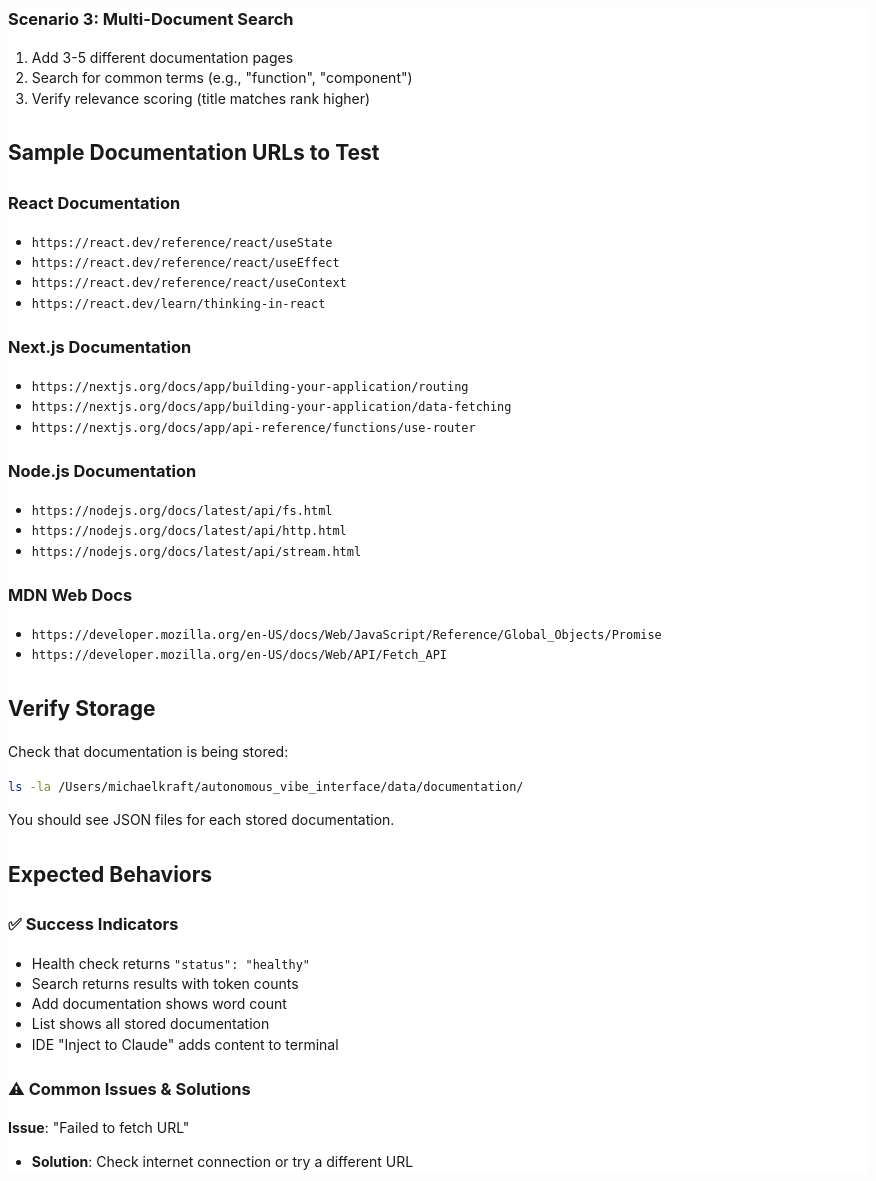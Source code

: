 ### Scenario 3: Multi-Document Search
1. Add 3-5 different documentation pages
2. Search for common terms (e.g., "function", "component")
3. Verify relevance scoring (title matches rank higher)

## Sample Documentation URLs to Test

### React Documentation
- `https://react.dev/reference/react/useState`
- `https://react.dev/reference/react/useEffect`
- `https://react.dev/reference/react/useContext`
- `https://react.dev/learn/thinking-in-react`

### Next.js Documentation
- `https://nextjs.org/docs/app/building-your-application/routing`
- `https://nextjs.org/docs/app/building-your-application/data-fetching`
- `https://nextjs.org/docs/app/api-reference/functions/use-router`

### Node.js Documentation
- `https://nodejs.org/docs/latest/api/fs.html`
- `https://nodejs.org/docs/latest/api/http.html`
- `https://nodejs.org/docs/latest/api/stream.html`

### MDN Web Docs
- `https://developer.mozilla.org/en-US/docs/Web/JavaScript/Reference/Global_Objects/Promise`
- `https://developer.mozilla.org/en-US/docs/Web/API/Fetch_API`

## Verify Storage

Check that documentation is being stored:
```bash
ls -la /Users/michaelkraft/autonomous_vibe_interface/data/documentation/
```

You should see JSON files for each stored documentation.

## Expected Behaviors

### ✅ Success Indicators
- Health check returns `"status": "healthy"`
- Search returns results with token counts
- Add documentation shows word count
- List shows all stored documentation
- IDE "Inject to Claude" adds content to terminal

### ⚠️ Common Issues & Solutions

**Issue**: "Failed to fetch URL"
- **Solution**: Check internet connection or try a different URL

--

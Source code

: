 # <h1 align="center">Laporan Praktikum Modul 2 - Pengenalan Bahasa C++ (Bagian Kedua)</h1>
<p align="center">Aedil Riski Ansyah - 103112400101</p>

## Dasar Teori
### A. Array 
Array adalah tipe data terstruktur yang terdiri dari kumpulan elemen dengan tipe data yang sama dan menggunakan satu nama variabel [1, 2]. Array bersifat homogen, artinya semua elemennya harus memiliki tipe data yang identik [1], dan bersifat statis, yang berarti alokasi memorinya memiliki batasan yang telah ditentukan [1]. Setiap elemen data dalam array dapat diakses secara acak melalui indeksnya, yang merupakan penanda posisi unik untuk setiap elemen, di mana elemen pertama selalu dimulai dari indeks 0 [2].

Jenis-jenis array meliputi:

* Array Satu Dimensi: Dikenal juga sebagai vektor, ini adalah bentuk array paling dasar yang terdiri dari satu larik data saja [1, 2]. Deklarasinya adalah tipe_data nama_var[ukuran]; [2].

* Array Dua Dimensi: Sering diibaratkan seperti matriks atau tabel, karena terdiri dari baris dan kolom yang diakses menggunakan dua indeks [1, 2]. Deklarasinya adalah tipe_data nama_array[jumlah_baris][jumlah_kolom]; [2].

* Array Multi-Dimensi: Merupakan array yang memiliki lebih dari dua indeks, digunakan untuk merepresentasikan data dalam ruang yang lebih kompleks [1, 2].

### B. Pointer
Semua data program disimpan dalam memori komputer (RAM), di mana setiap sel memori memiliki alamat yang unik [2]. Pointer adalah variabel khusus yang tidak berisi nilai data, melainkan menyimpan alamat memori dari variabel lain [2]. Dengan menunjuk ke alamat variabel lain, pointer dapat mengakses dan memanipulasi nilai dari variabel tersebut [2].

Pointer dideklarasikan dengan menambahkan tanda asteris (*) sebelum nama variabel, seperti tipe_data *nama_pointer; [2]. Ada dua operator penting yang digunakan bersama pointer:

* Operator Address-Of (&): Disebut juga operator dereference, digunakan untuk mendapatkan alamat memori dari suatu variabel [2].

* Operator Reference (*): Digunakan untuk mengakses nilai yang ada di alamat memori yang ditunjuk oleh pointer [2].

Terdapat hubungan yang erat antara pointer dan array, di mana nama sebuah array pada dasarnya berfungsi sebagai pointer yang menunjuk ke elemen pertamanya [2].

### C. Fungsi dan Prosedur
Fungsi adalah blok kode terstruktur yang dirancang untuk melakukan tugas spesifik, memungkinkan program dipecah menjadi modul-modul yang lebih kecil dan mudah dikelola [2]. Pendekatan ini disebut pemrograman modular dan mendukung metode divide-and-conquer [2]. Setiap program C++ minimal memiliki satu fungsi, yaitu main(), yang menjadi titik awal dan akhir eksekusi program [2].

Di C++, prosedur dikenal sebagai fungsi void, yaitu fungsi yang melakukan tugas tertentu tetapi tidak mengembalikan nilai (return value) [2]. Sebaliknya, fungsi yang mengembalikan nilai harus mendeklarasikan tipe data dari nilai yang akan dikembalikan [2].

* * *

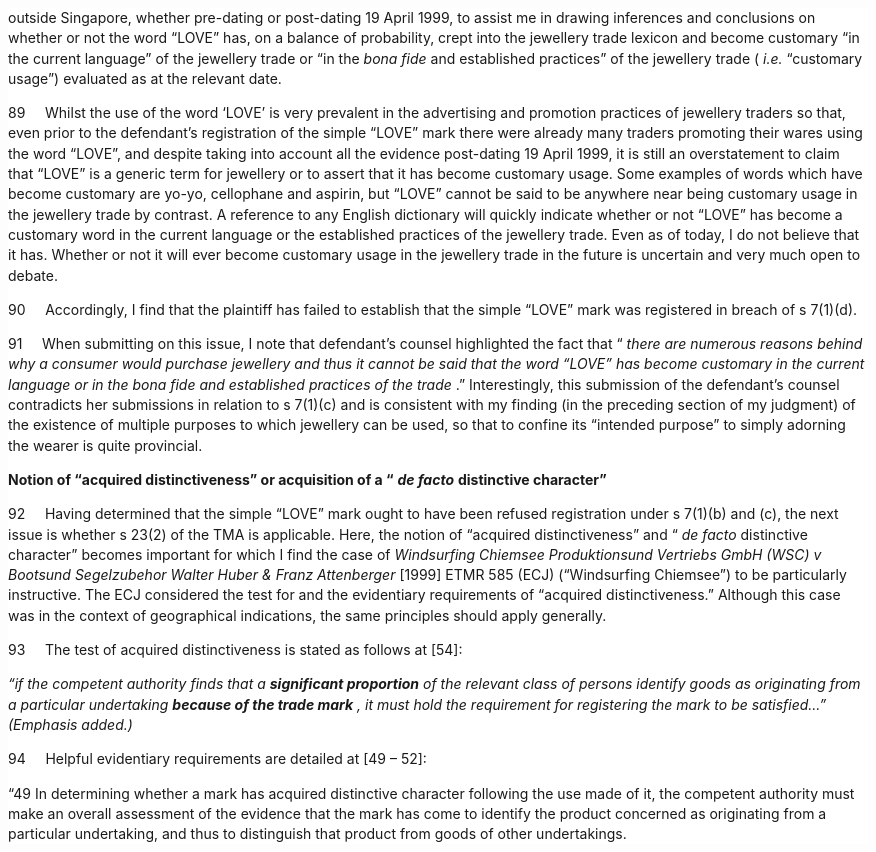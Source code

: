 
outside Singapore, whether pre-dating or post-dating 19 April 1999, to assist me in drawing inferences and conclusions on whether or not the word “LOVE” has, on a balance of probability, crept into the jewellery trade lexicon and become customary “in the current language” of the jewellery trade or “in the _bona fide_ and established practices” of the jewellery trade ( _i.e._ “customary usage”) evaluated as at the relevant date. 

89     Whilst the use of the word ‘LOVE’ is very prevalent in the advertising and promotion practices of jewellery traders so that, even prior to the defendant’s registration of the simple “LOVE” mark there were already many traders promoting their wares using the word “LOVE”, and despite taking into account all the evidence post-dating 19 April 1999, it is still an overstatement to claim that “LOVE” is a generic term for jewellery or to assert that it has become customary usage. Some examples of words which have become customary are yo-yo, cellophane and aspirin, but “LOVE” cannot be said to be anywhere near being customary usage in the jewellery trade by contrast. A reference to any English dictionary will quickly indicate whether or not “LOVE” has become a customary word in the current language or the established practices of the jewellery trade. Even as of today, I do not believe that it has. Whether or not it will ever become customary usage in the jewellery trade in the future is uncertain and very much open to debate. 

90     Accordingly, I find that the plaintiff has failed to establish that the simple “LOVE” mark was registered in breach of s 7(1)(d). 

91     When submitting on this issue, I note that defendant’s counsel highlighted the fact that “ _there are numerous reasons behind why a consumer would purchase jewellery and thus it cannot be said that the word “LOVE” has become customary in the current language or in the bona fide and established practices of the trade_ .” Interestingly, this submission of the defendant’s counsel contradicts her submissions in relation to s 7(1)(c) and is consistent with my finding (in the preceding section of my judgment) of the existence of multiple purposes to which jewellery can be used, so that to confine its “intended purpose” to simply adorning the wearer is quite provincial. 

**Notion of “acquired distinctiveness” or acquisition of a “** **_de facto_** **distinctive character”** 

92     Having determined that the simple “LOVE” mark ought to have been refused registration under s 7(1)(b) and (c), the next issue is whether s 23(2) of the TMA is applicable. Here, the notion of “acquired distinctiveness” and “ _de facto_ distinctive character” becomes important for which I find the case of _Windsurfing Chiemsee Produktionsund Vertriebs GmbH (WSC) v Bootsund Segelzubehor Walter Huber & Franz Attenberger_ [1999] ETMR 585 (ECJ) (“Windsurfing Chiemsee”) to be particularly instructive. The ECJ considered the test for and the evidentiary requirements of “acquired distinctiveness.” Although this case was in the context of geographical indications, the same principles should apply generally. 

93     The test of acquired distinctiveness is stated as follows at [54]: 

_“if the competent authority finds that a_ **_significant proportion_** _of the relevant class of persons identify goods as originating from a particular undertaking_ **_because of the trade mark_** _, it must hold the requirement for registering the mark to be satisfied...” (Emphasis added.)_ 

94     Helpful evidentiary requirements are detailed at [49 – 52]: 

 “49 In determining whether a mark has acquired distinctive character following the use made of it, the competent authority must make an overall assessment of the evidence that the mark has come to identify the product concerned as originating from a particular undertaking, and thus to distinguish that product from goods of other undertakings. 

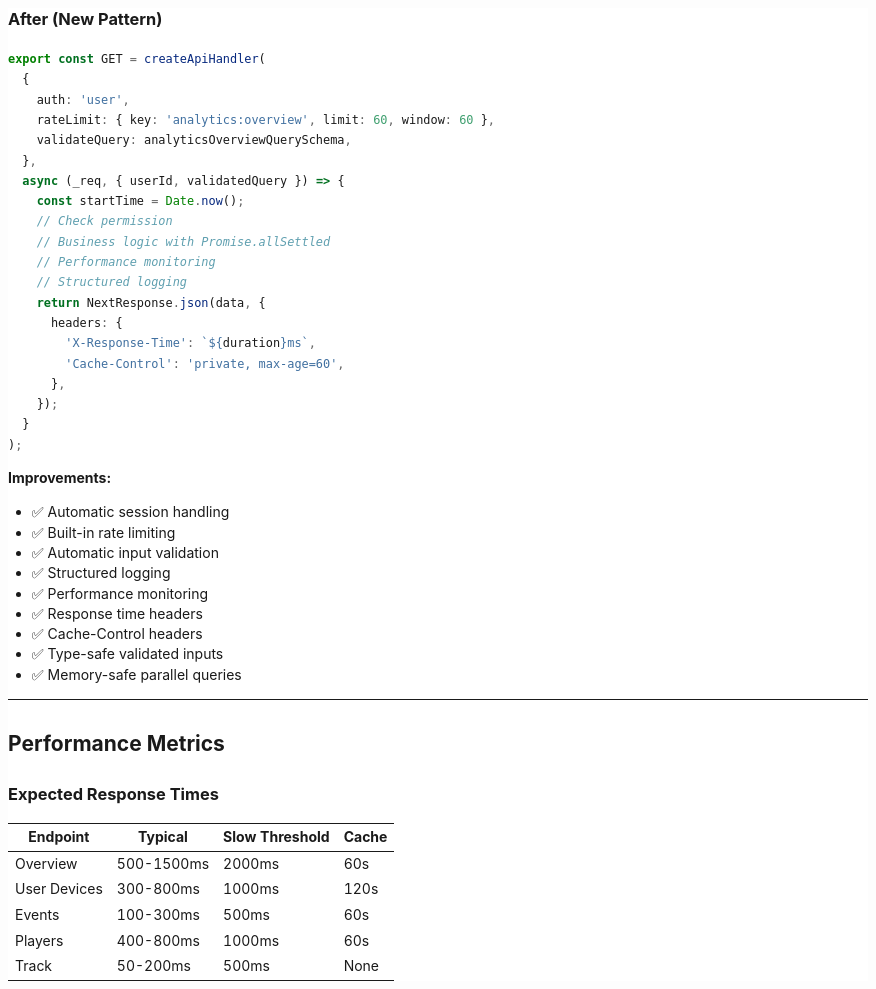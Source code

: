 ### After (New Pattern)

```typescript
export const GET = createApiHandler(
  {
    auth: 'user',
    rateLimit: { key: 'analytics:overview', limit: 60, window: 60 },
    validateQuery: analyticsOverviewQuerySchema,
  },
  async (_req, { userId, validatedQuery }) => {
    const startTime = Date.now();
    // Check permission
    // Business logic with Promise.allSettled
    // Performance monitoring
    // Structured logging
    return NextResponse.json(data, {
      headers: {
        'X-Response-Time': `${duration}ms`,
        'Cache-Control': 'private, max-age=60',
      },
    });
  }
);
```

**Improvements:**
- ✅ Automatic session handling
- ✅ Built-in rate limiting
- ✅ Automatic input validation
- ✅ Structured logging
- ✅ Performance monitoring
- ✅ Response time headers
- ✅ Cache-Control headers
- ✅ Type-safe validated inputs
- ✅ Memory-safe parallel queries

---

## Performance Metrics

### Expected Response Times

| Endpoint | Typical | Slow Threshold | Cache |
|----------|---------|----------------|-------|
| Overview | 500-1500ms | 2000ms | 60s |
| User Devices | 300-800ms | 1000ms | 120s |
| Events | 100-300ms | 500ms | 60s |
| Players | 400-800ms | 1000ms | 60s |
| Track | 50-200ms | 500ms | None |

**ASSIGNMENT**
Every line where "mozilla" appears must be returned from the listing above.

**YOUR SOLUTION**
- `https://developer.mozilla.org/en-US/docs/Web/JavaScript/Reference/Global_Objects/Promise`
- `https://developer.mozilla.org/en-US/docs/Web/API/Fetch_API`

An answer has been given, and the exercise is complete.